Separating the population of glowing roundworms into two groups—those with well-maintained splicing fidelity (the youthful pattern of fluorescence) and those without—the team found that the latter group died younger.
And when the roundworms were put on a calorie-restricted diet—known to extend life span in a range of organisms from yeast to mammals—the animals “maintained a youthful splicing pattern for way longer than if they’d been eating as much as they wanted,” Mair said.
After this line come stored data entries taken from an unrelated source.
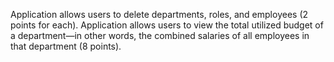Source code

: Application allows users to delete departments, roles, and employees (2 points for each).
Application allows users to view the total utilized budget of a department—in other words, the combined salaries of all employees in that department (8 points).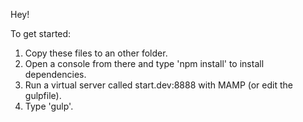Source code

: Hey!

To get started:

1) Copy these files to an other folder.
2) Open a console from there and type 'npm install' to install dependencies.
3) Run a virtual server called start.dev:8888 with MAMP (or edit the gulpfile).
4) Type 'gulp'.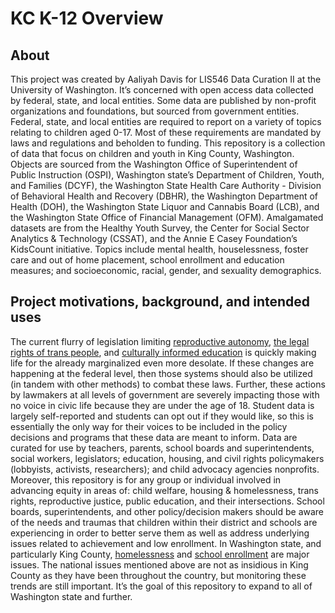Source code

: # KC K-12 Overview
## About
This project was created by Aaliyah Davis for LIS546 Data Curation II at the University of Washington. It’s concerned with open access data collected by federal, state, and local entities. Some data are published by non-profit organizations and foundations, but sourced from government entities. Federal, state, and local entities are required to report on a variety of topics relating to children aged 0-17. Most of these requirements are mandated by laws and regulations and beholden to funding. This repository is a collection of data that focus on children and youth in King County, Washington. Objects are sourced from the Washington Office of Superintendent of Public Instruction (OSPI), Washington state’s Department of Children, Youth, and Families (DCYF),  the Washington State Health Care Authority - Division of Behavioral Health and Recovery (DBHR), the Washington Department of Health (DOH), the Washington State Liquor and Cannabis Board (LCB), and the Washington State Office of Financial Management (OFM). Amalgamated datasets are from the Healthy Youth Survey, the Center for Social Sector Analytics & Technology (CSSAT), and the Annie E Casey Foundation’s KidsCount initiative. Topics include mental health, houselessness, foster care and out of home placement, school enrollment and education measures; and socioeconomic, racial, gender, and sexuality demographics. 

## Project motivations, background, and intended uses
  The current flurry of legislation limiting [reproductive autonomy](https://www.nytimes.com/2022/07/28/upshot/abortion-bans-states-social-services.html), [the legal rights of trans people](https://www.erininthemorning.com/p/may-anti-trans-legislative-risk-map), and [culturally informed education](https://www.nea.org/advocating-for-change/new-from-nea/culture-wars-impact-public-schools) is quickly making life for the already marginalized even more desolate. If these changes are happening at the federal level, then those systems should also be utilized (in tandem with other methods) to combat these laws. Further, these actions by lawmakers at all levels of government are severely impacting those with no voice in civic life because they are under the age of 18. Student data is largely self-reported and students can opt out if they would like, so this is essentially the only way for their voices to be included in the policy decisions and programs that these data are meant to inform. 
  Data are curated for use by teachers, parents, school boards and superintendents, social workers, legislators; education, housing, and civil rights policymakers (lobbyists, activists, researchers); and child advocacy agencies nonprofits. Moreover, this repository is for any group or individual involved in advancing equity in areas of: child welfare, housing & homelessness, trans rights, reproductive justice, public education, and their intersections. School boards, superintendents, and other policy/decision makers should be aware of the needs and traumas that children within their district and schools are experiencing in order to better serve them as well as address underlying issues related to achievement and low enrollment. In Washington state, and particularly King County, [homelessness](https://www.seattletimes.com/seattle-news/homeless/what-do-you-want-to-know-about-k-12-student-homelessness/) and [school enrollment](https://www.seattletimes.com/education-lab/to-save-money-seattle-may-need-to-close-some-schools) are major issues. The national issues mentioned above are not as insidious in King County as they have been throughout the country, but monitoring these trends are still important. It’s the goal of this repository to expand to all of Washington state and further. 
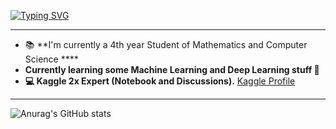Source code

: [![Typing SVG](https://readme-typing-svg.herokuapp.com?&center=true&color=1BB86D&width=700&lines=Welcome+to+my+Github+Profile;I+am+Francisco+Javier+Gallego;Bachelors+student+of+Mathematics+and+CS)](https://git.io/typing-svg)

------

- :books: **I'm currently a 4th year Student of Mathematics and Computer Science ****
- **Currently learning some Machine Learning and Deep Learning stuff :seedling:**
- **:computer: Kaggle 2x Expert (Notebook and Discussions).** [Kaggle Profile](https://www.kaggle.com/javigallego)

------

![Anurag's GitHub stats](https://github-readme-stats.vercel.app/api?username=javigallego4&show_icons=true&theme=vue-dark)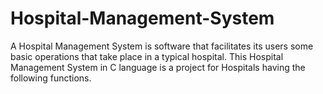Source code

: # Hospital-Management-System
A Hospital Management System is software that facilitates its users some basic operations that take place in a typical hospital. This Hospital Management System in C language is a project for Hospitals having the following functions.
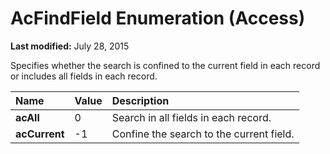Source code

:
# AcFindField Enumeration (Access)

 **Last modified:** July 28, 2015

Specifies whether the search is confined to the current field in each record or includes all fields in each record. 


|**Name**|**Value**|**Description**|
|:-----|:-----|:-----|
| **acAll**|0|Search in all fields in each record.|
| **acCurrent**|-1|Confine the search to the current field.|
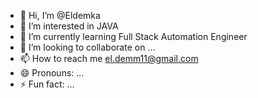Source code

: - 👋 Hi, I’m @Eldemka
- 👀 I’m interested in JAVA
- 🌱 I’m currently learning Full Stack Automation Engineer
- 💞️ I’m looking to collaborate on ...
- 📫 How to reach me  el.demm11@gmail.com
- 😄 Pronouns: ...
- ⚡ Fun fact: ...

<!---
Eldemka/Eldemka is a ✨ special ✨ repository because its `README.md` (this file) appears on your GitHub profile.
You can click the Preview link to take a look at your changes.
--->
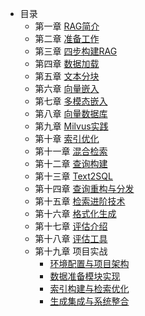 - 目录
    - 第一章 [RAG简介](chapter1/01_RAG_intro.md)
    - 第二章 [准备工作](chapter1/02_preparation.md)
    - 第三章 [四步构建RAG](chapter1/03_get_start_rag.md)
    - 第四章 [数据加载](chapter2/04_data_load.md)
    - 第五章 [文本分块](chapter2/05_text_chunking.md)
    - 第六章 [向量嵌入](chapter3/06_vector_embedding.md)
    - 第七章 [多模态嵌入](chapter3/07_multimodal_embedding.md)
    - 第八章 [向量数据库](chapter3/08_vector_db.md)
    - 第九章 [Milvus实践](chapter3/09_milvus.md)
    - 第十章 [索引优化](chapter3/10_index_optimization.md)
    - 第十一章 [混合检索](chapter4/11_hybrid_search.md)
    - 第十二章 [查询构建](chapter4/12_query_construction.md)
    - 第十三章 [Text2SQL](chapter4/13_text2sql.md)
    - 第十四章 [查询重构与分发](chapter4/14_query_rewriting.md)
    - 第十五章 [检索进阶技术](chapter4/15_advanced_retrieval_techniques.md)
    - 第十六章 [格式化生成](chapter5/16_formatted_generation.md)
    - 第十七章 [评估介绍](chapter6/18_system_evaluation.md)
    - 第十八章 [评估工具](chapter6/19_common_tools.md)
    - 第十九章 项目实战
        - [环境配置与项目架构](chapter8/01_env_architecture.md)
        - [数据准备模块实现](chapter8/02_data_preparation.md)
        - [索引构建与检索优化](chapter8/03_index_retrieval.md)
        - [生成集成与系统整合](chapter8/04_generation_sys.md)
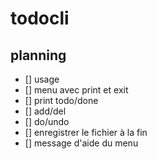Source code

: # todocli

## planning

- [] usage
- [] menu avec print et exit
- [] print todo/done
- [] add/del
- [] do/undo
- [] enregistrer le fichier à la fin
- [] message d'aide du menu

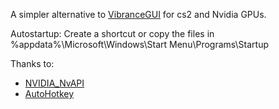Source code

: A simpler alternative to [VibranceGUI](https://vibrancegui.com/) for cs2 and Nvidia GPUs.

Autostartup:
Create a shortcut or copy the files in %appdata%\Microsoft\Windows\Start Menu\Programs\Startup

Thanks to:
- [NVIDIA_NvAPI](https://github.com/jNizM/NVIDIA_NvAPI)
- [AutoHotkey](https://github.com/AutoHotkey/AutoHotkey)
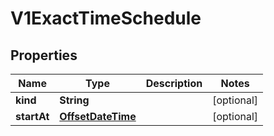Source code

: 
# V1ExactTimeSchedule

## Properties
Name | Type | Description | Notes
------------ | ------------- | ------------- | -------------
**kind** | **String** |  |  [optional]
**startAt** | [**OffsetDateTime**](OffsetDateTime.md) |  |  [optional]




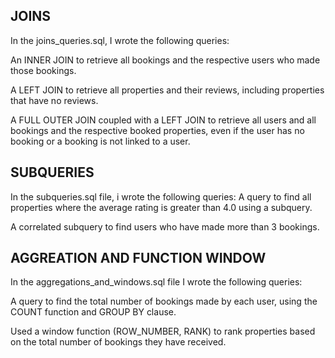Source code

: ## JOINS
In the joins_queries.sql, I wrote the following queries:

An INNER JOIN to retrieve all bookings and the respective users who made those bookings.

A LEFT JOIN to retrieve all properties and their reviews, including properties that have no reviews.

A FULL OUTER JOIN coupled with a LEFT JOIN to retrieve all users and all bookings and the respective booked properties, even if the user has no booking or a booking is not linked to a user.

## SUBQUERIES
In the subqueries.sql file, i wrote the following queries:
A query to find all properties where the average rating is greater than 4.0 using a subquery.

A correlated subquery to find users who have made more than 3 bookings.

## AGGREATION AND FUNCTION WINDOW
In the aggregations_and_windows.sql file I wrote the following queries:

A query to find the total number of bookings made by each user, using the COUNT function and GROUP BY clause.

Used a window function (ROW_NUMBER, RANK) to rank properties based on the total number of bookings they have received.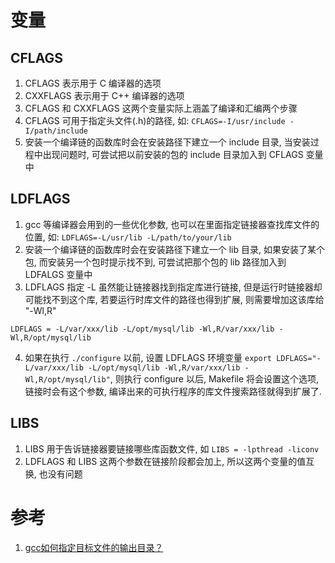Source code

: # 变量

## CFLAGS

1. CFLAGS 表示用于 C 编译器的选项
2. CXXFLAGS 表示用于 C++ 编译器的选项
3. CFLAGS 和 CXXFLAGS 这两个变量实际上涵盖了编译和汇编两个步骤
4. CFLAGS 可用于指定头文件(.h)的路径, 如: `CFLAGS=-I/usr/include -I/path/include`
5. 安装一个编译链的函数库时会在安装路径下建立一个 include 目录, 当安装过程中出现问题时, 可尝试把以前安装的包的 include 目录加入到 CFLAGS 变量中

## LDFLAGS

1. gcc 等编译器会用到的一些优化参数, 也可以在里面指定链接器查找库文件的位置, 如: `LDFLAGS=-L/usr/lib -L/path/to/your/lib`
2. 安装一个编译链的函数库时会在安装路径下建立一个 lib 目录, 如果安装了某个包, 而安装另一个包时提示找不到, 可尝试把那个包的 lib 路径加入到 LDFALGS 变量中
3. LDFLAGS 指定 -L 虽然能让链接器找到指定库进行链接, 但是运行时链接器却可能找不到这个库, 若要运行时库文件的路径也得到扩展, 则需要增加这该库给 "-Wl,R"

`LDFLAGS = -L/var/xxx/lib -L/opt/mysql/lib -Wl,R/var/xxx/lib -Wl,R/opt/mysql/lib`

4. 如果在执行 `./configure` 以前, 设置 LDFLAGS 环境变量 `export LDFLAGS="-L/var/xxx/lib -L/opt/mysql/lib -Wl,R/var/xxx/lib -Wl,R/opt/mysql/lib"`, 则执行 configure 以后, Makefile 将会设置这个选项, 链接时会有这个参数, 编译出来的可执行程序的库文件搜索路径就得到扩展了.

## LIBS

1. LIBS 用于告诉链接器要链接哪些库函数文件, 如 `LIBS = -lpthread -liconv`
2. LDFLAGS 和 LIBS 这两个参数在链接阶段都会加上, 所以这两个变量的值互换, 也没有问题

# 参考

1. [gcc如何指定目标文件的输出目录？](http://bbs.csdn.net/topics/90512346)
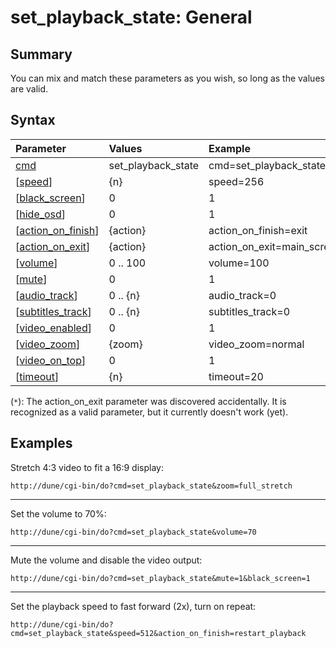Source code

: # set\_playback\_state: General #

## Summary ##

You can mix and match these parameters as you wish, so long as the values are valid.

## Syntax ##

| **Parameter**                         | **Values**           | **Example**                  | **API version(s)**|
|:--------------------------------------|:---------------------|:-----------------------------|:------------------|
| [cmd](Cmd.md)                           | set\_playback\_state | cmd=set\_playback\_state     | ≥ 1               |
| [[speed](PlaybackSpeed.md)]             | {n}                  | speed=256                    | ≥ 1               |
| [[black\_screen](BlackScreen.md)]        | 0 | 1                | black\_screen=0              | ≥ 1               |
| [[hide\_osd](HideOsd.md)]                | 0 | 1                | hide\_osd=0                  | ≥ 1               |
| [[action\_on\_finish](ActionOnFinish.md)] | {action}             | action\_on\_finish=exit      | ≥ 1               |
| [[action\_on\_exit](ActionOnExit.md)]     | {action}             | action\_on\_exit=main\_screen | N/A (`*`)         |
| [[volume](PlaybackVolume.md)]           | 0 .. 100             | volume=100                   | ≥ 2               |
| [[mute](PlaybackMute.md)]               | 0 | 1                | mute=0                       | ≥ 2               |
| [[audio\_track](AudioTrack.md)]          | 0 .. {n}             | audio\_track=0               | ≥ 2               |
| [[subtitles\_track](SubtitlesTrack.md)]  | 0 .. {n}             | subtitles\_track=0           | ≥ 3               |
| [[video\_enabled](VideoEnabled.md)]      | 0 | 1                | video\_enabled=1             | ≥ 2               |
| [[video\_zoom](VideoZoom.md)]            | {zoom}               | video\_zoom=normal           | ≥ 2               |
| [[video\_on\_top](VideoOnTop.md)]         | 0 | 1                | video\_on\_top=0             | ≥ 3               |
| [[timeout](Timeout.md)]                 | {n}                  | timeout=20                   | ≥ 1               |

(`*`): The action\_on\_exit parameter was discovered accidentally. It is recognized as a valid parameter, but it currently doesn't work (yet).

## Examples ##

Stretch 4:3 video to fit a 16:9 display:

`http://dune/cgi-bin/do?cmd=set_playback_state&zoom=full_stretch`


---


Set the volume to 70%:

`http://dune/cgi-bin/do?cmd=set_playback_state&volume=70`


---


Mute the volume and disable the video output:

`http://dune/cgi-bin/do?cmd=set_playback_state&mute=1&black_screen=1`


---


Set the playback speed to fast forward (2x), turn on repeat:

`http://dune/cgi-bin/do?cmd=set_playback_state&speed=512&action_on_finish=restart_playback`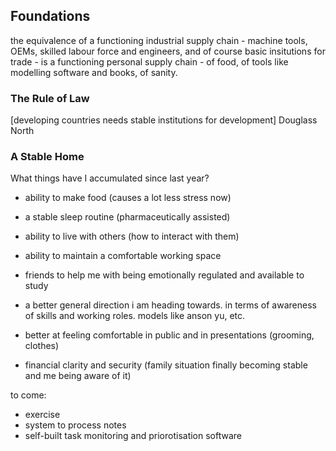 ## Foundations

the equivalence of a functioning industrial supply chain - machine tools, OEMs, skilled labour force and engineers, and of course basic insitutions for trade - is a functioning personal supply chain - of food, of tools like modelling software and books, of sanity.

### The Rule of Law

[developing countries needs stable institutions for development]
Douglass North


### A Stable Home

What things have I accumulated since last year?

- ability to make food (causes a lot less stress now)
- a stable sleep routine (pharmaceutically assisted)
- ability to live with others (how to interact with them)
- ability to maintain a comfortable working space

- friends to help me with being emotionally regulated and available to study
- a better general direction i am heading towards. in terms of awareness of skills and working roles. models like anson yu, etc. 
- better at feeling comfortable in public and in presentations (grooming, clothes)
- financial clarity and security (family situation finally becoming stable and me being aware of it)


to come:
- exercise
- system to process notes
- self-built task monitoring and priorotisation software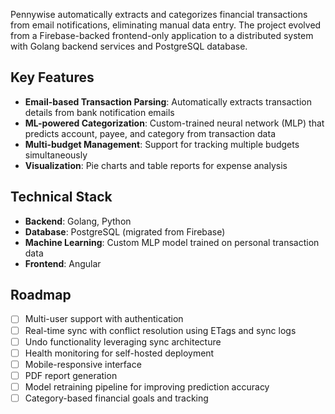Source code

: Pennywise automatically extracts and categorizes financial transactions from email notifications, eliminating manual data entry. The project evolved from a Firebase-backed frontend-only application to a distributed system with Golang backend services and PostgreSQL database.

## Key Features

- **Email-based Transaction Parsing**: Automatically extracts transaction details from bank notification emails
- **ML-powered Categorization**: Custom-trained neural network (MLP) that predicts account, payee, and category from transaction data
- **Multi-budget Management**: Support for tracking multiple budgets simultaneously
- **Visualization**: Pie charts and table reports for expense analysis

## Technical Stack

- **Backend**: Golang, Python
- **Database**: PostgreSQL (migrated from Firebase)
- **Machine Learning**: Custom MLP model trained on personal transaction data
- **Frontend**: Angular

## Roadmap

- [ ] Multi-user support with authentication
- [ ] Real-time sync with conflict resolution using ETags and sync logs
- [ ] Undo functionality leveraging sync architecture
- [ ] Health monitoring for self-hosted deployment
- [ ] Mobile-responsive interface
- [ ] PDF report generation
- [ ] Model retraining pipeline for improving prediction accuracy
- [ ] Category-based financial goals and tracking
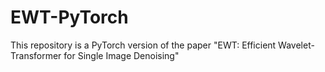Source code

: # EWT-PyTorch
This repository is a PyTorch version of the paper "EWT: Efficient Wavelet-Transformer for  Single Image Denoising"
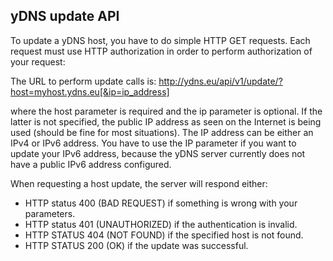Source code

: yDNS update API
---------------

To update a yDNS host, you have to do simple HTTP GET requests. Each 
request must use HTTP authorization in order to perform authorization of 
your request:

The URL to perform update calls is:
http://ydns.eu/api/v1/update/?host=myhost.ydns.eu[&ip=ip_address]

where the host parameter is required and the ip parameter is optional. 
If the latter is not specified, the public IP address as seen on the 
Internet is being used (should be fine for most situations). The IP 
address can be either an IPv4 or IPv6 address. You have to use the IP 
parameter if you want to update your IPv6 address, because the yDNS 
server currently does not have a public IPv6 address configured.

When requesting a host update, the server will respond either:

* HTTP status 400 (BAD REQUEST) if something is wrong with your parameters.
* HTTP status 401 (UNAUTHORIZED) if the authentication is invalid.
* HTTP STATUS 404 (NOT FOUND) if the specified host is not found.
* HTTP STATUS 200 (OK) if the update was successful.
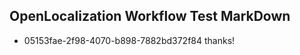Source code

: ## OpenLocalization Workflow Test MarkDown
* 05153fae-2f98-4070-b898-7882bd372f84 
thanks!<!--HONumber=Mar16_HO4-->
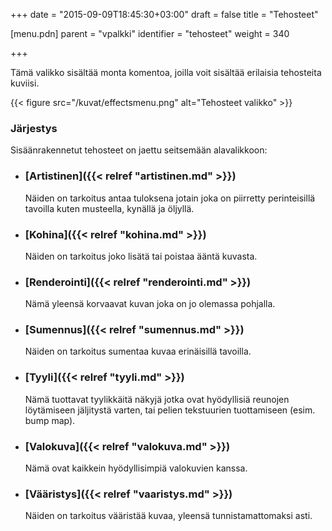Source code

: +++
date = "2015-09-09T18:45:30+03:00"
draft = false
title = "Tehosteet"

[menu.pdn]
    parent = "vpalkki"
    identifier = "tehosteet"
    weight = 340

+++

Tämä valikko sisältää monta komentoa, joilla voit sisältää erilaisia tehosteita kuviisi.

{{< figure src="/kuvat/effectsmenu.png" alt="Tehosteet valikko" >}}

### Järjestys

Sisäänrakennetut tehosteet on jaettu seitsemään alavalikkoon:

* ### [Artistinen]({{< relref "artistinen.md" >}})

    Näiden on tarkoitus antaa tuloksena jotain joka on piirretty perinteisillä tavoilla kuten musteella, kynällä ja öljyllä.

* ### [Kohina]({{< relref "kohina.md" >}})

    Näiden on tarkoitus joko lisätä tai poistaa ääntä kuvasta.

* ### [Renderointi]({{< relref "renderointi.md" >}})

    Nämä yleensä korvaavat kuvan joka on jo olemassa pohjalla.

* ### [Sumennus]({{< relref "sumennus.md" >}})

    Näiden on tarkoitus sumentaa kuvaa erinäisillä tavoilla.

* ### [Tyyli]({{< relref "tyyli.md" >}})

    Nämä tuottavat tyylikkäitä näkyjä jotka ovat hyödyllisiä reunojen löytämiseen jäljitystä varten, tai pelien tekstuurien tuottamiseen (esim. bump map).

* ### [Valokuva]({{< relref "valokuva.md" >}})

    Nämä ovat kaikkein hyödyllisimpiä valokuvien kanssa.

* ### [Vääristys]({{< relref "vaaristys.md" >}})

    Näiden on tarkoitus vääristää kuvaa, yleensä tunnistamattomaksi asti.
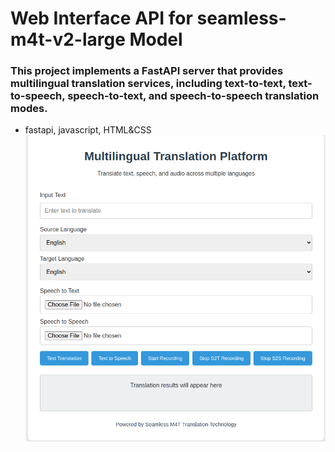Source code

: # Web Interface API for seamless-m4t-v2-large Model
### This project implements a FastAPI server that provides multilingual translation services, including text-to-text, text-to-speech, speech-to-text, and speech-to-speech translation modes.
* fastapi, javascript, HTML&CSS
![demo](main.png)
Caloric restriction is thought to cause “a sort of SOS response” in animals, said Keith Blackwell of the Harvard Medical School–affiliated Joslin Diabetes Center who was not involved in the study. If an animal’s caloric intake is reduced, he explained, “it turns on beneficial mechanisms to protect itself and that makes it live longer. . . . But this [paper] is telling you that if you restrict the diet of an animal it makes RNA splicing better. How does that work? It’s really phenomenally interesting.”
Why splicing homeostasis declines with age and why restricting caloric intake prevents this decline are “the million-dollar questions,” said Harries.
To make inroads toward a mechanistic understanding, Mair’s team investigated which splicing factors might be involved in caloric restriction–induced longevity.
The researchers reduced activities of key splicing factors individually in the roundworms until discovering one that appeared to be specifically required for the life span increase. Without this splicing factor (splicing factor 1), said Mair, “if you give to the worms less food they don’t live a day longer.”
The researchers went on to show that by increasing the level of expression of splicing factor 1 in the roundworms, they could maintain splicing homeostasis and, importantly, increase these animals’ life spans without restricting their diets.
Because aging is a risk factor for many different diseases, an ultimate goal of Mair’s research is to try to therapeutically mimic the beneficial effects of dietary restriction without its downsides, he said. Indeed, “The open question is: Can we modulate RNA splicing to promote healthy aging in mammals? As yet,” he added, “we don’t know.”
C. Heintz et al., “Splicing factor 1 modulates dietary restriction and TORC1 pathway longevity in C. elegans,” Nature, doi:10.1038/nature20789, 2016.